**** ENTRIES PROVIDED ****

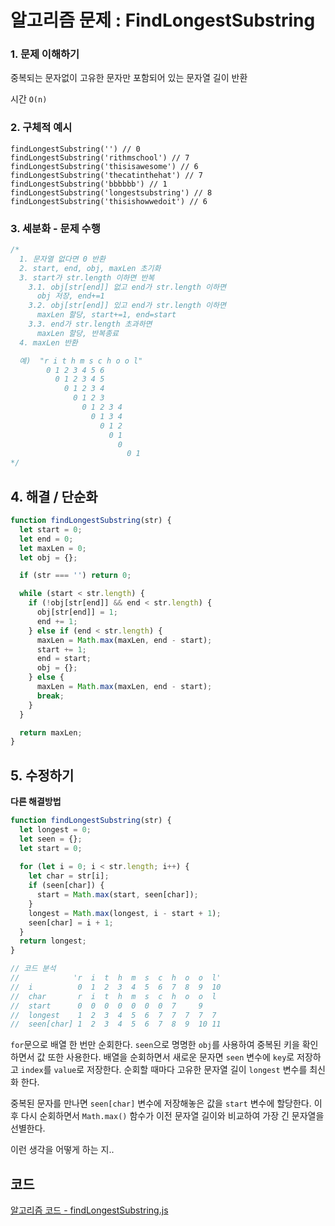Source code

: # 알고리즘 문제 : FindLongestSubstring

### 1. 문제 이해하기
중복되는 문자없이 고유한 문자만 포함되어 있는 문자열 길이 반환

시간 `O(n)`

### 2. 구체적 예시
```
findLongestSubstring('') // 0
findLongestSubstring('rithmschool') // 7
findLongestSubstring('thisisawesome') // 6
findLongestSubstring('thecatinthehat') // 7
findLongestSubstring('bbbbbb') // 1
findLongestSubstring('longestsubstring') // 8
findLongestSubstring('thisishowwedoit') // 6
```

### 3. 세분화 - 문제 수행
```javascript
/*
  1. 문자열 없다면 0 반환
  2. start, end, obj, maxLen 초기화
  3. start가 str.length 이하면 반복
    3.1. obj[str[end]] 없고 end가 str.length 이하면
      obj 저장, end+=1
    3.2. obj[str[end]] 있고 end가 str.length 이하면 
      maxLen 할당, start+=1, end=start
    3.3. end가 str.length 초과하면
      maxLen 할당, 반복종료
  4. maxLen 반환

  예)  "r i t h m s c h o o l"
        0 1 2 3 4 5 6
          0 1 2 3 4 5 
            0 1 2 3 4 
              0 1 2 3 
                0 1 2 3 4
                  0 1 3 4 
                    0 1 2 
                      0 1
                        0
                          0 1
*/
```

## 4. 해결 / 단순화
```javascript
function findLongestSubstring(str) {
  let start = 0;
  let end = 0;
  let maxLen = 0;
  let obj = {};

  if (str === '') return 0;

  while (start < str.length) {
    if (!obj[str[end]] && end < str.length) {
      obj[str[end]] = 1;
      end += 1;
    } else if (end < str.length) {
      maxLen = Math.max(maxLen, end - start);
      start += 1;
      end = start;
      obj = {};
    } else {
      maxLen = Math.max(maxLen, end - start);
      break;
    }
  }

  return maxLen;
}
```

## 5. 수정하기
**다른 해결방법**
```javascript
function findLongestSubstring(str) {
  let longest = 0;
  let seen = {};
  let start = 0;
 
  for (let i = 0; i < str.length; i++) {
    let char = str[i];
    if (seen[char]) {
      start = Math.max(start, seen[char]);
    }
    longest = Math.max(longest, i - start + 1);
    seen[char] = i + 1;
  }
  return longest;
}
```    
```javascript
// 코드 분석
//            'r  i  t  h  m  s  c  h  o  o  l'
//  i          0  1  2  3  4  5  6  7  8  9  10
//  char       r  i  t  h  m  s  c  h  o  o  l
//  start      0  0  0  0  0  0  0  7     9    
//  longest    1  2  3  4  5  6  7  7  7  7  7
//  seen[char] 1  2  3  4  5  6  7  8  9  10 11
```
`for`문으로 배열 한 번만 순회한다. `seen`으로 명명한 `obj`를 사용하여 중복된 키을 확인하면서 값 또한 사용한다. 배열을 순회하면서 새로운 문자면 `seen` 변수에 `key`로 저장하고 `index`를 `value`로 저장한다. 순회할 때마다 고유한 문자열 길이 `longest` 변수를 최신화 한다.    

중복된 문자를 만나면 `seen[char]` 변수에 저장해놓은 값을 `start` 변수에 할당한다. 이후 다시 순회하면서 `Math.max()` 함수가 이전 문자열 길이와 비교하여 가장 긴 문자열을 선별한다.   

이런 생각을 어떻게 하는 지..

## 코드
[알고리즘 코드 - findLongestSubstring.js](../../algorithm/problem/(re)findLongestSubstring.js.js)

****

## YOUR INSTRUCTIONS
Look through the entries for lines containing the word "length" and return each one.

## ANSWER BOX
  3. start가 str.length 이하면 반복
    3.1. obj[str[end]] 없고 end가 str.length 이하면
    3.2. obj[str[end]] 있고 end가 str.length 이하면 
    3.3. end가 str.length 초과하면
  while (start < str.length) {
    if (!obj[str[end]] && end < str.length) {
    } else if (end < str.length) {
  for (let i = 0; i < str.length; i++) {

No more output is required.